## PROMPT
Reproduce the lines from the one holding "社会是一面镜子，人们各种各样" to the end of the entries. Include both ends and change nothing.

(Plain-text document sources)
Start of Block

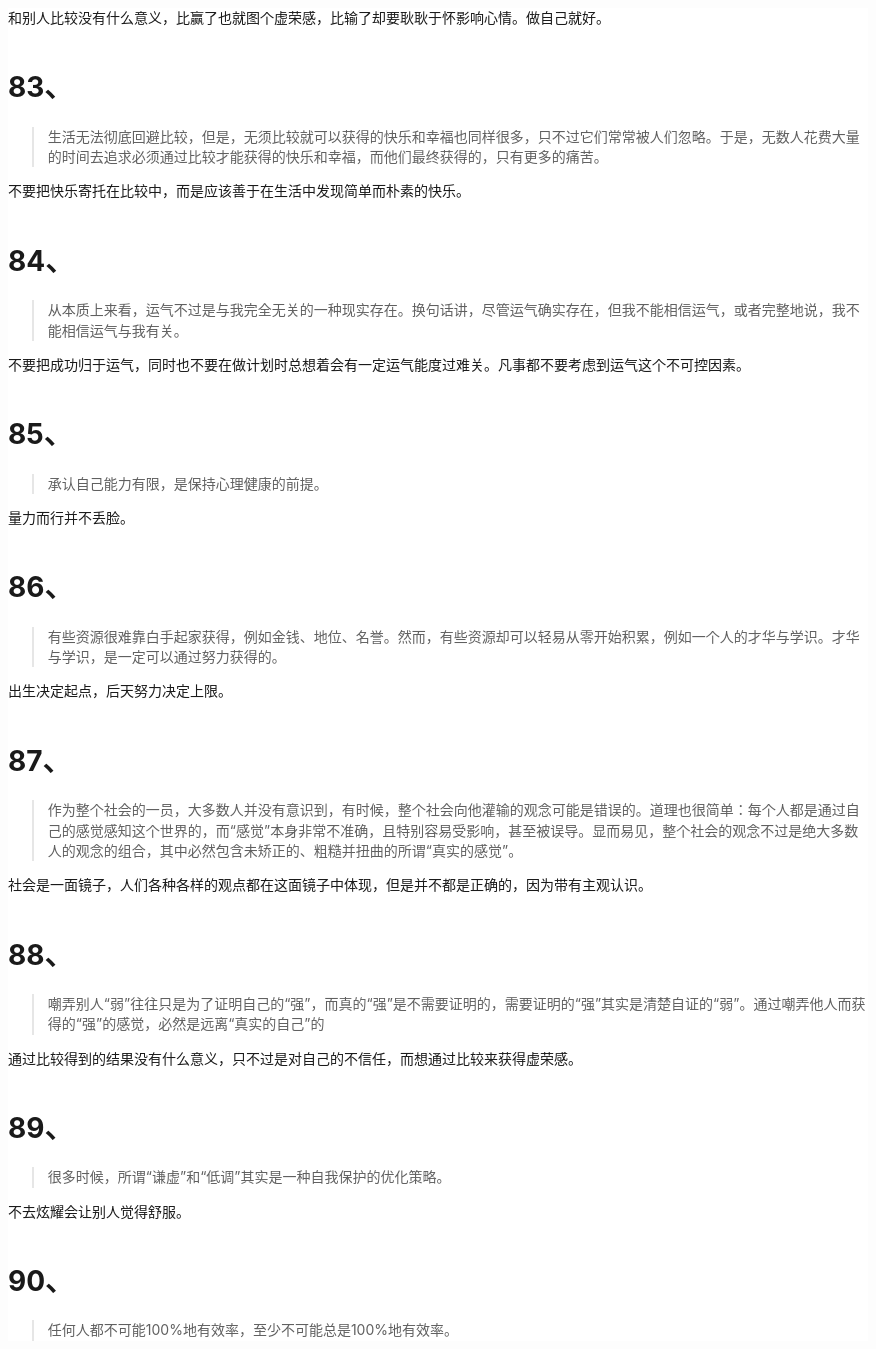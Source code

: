 和别人比较没有什么意义，比赢了也就图个虚荣感，比输了却要耿耿于怀影响心情。做自己就好。

# 83、

> 生活无法彻底回避比较，但是，无须比较就可以获得的快乐和幸福也同样很多，只不过它们常常被人们忽略。于是，无数人花费大量的时间去追求必须通过比较才能获得的快乐和幸福，而他们最终获得的，只有更多的痛苦。

不要把快乐寄托在比较中，而是应该善于在生活中发现简单而朴素的快乐。

# 84、

> 从本质上来看，运气不过是与我完全无关的一种现实存在。换句话讲，尽管运气确实存在，但我不能相信运气，或者完整地说，我不能相信运气与我有关。

不要把成功归于运气，同时也不要在做计划时总想着会有一定运气能度过难关。凡事都不要考虑到运气这个不可控因素。

# 85、

> 承认自己能力有限，是保持心理健康的前提。

量力而行并不丢脸。

# 86、

> 有些资源很难靠白手起家获得，例如金钱、地位、名誉。然而，有些资源却可以轻易从零开始积累，例如一个人的才华与学识。才华与学识，是一定可以通过努力获得的。

出生决定起点，后天努力决定上限。

# 87、

> 作为整个社会的一员，大多数人并没有意识到，有时候，整个社会向他灌输的观念可能是错误的。道理也很简单：每个人都是通过自己的感觉感知这个世界的，而“感觉”本身非常不准确，且特别容易受影响，甚至被误导。显而易见，整个社会的观念不过是绝大多数人的观念的组合，其中必然包含未矫正的、粗糙并扭曲的所谓“真实的感觉”。

社会是一面镜子，人们各种各样的观点都在这面镜子中体现，但是并不都是正确的，因为带有主观认识。

# 88、

> 嘲弄别人“弱”往往只是为了证明自己的“强”，而真的“强”是不需要证明的，需要证明的“强”其实是清楚自证的“弱”。通过嘲弄他人而获得的“强”的感觉，必然是远离“真实的自己”的

通过比较得到的结果没有什么意义，只不过是对自己的不信任，而想通过比较来获得虚荣感。

# 89、

> 很多时候，所谓“谦虚”和“低调”其实是一种自我保护的优化策略。

不去炫耀会让别人觉得舒服。

# 90、

> 任何人都不可能100%地有效率，至少不可能总是100%地有效率。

End of Block

## RESPONSE BOX
社会是一面镜子，人们各种各样的观点都在这面镜子中体现，但是并不都是正确的，因为带有主观认识。

# 88、

> 嘲弄别人“弱”往往只是为了证明自己的“强”，而真的“强”是不需要证明的，需要证明的“强”其实是清楚自证的“弱”。通过嘲弄他人而获得的“强”的感觉，必然是远离“真实的自己”的

通过比较得到的结果没有什么意义，只不过是对自己的不信任，而想通过比较来获得虚荣感。

# 89、

> 很多时候，所谓“谦虚”和“低调”其实是一种自我保护的优化策略。

不去炫耀会让别人觉得舒服。

# 90、

> 任何人都不可能100%地有效率，至少不可能总是100%地有效率。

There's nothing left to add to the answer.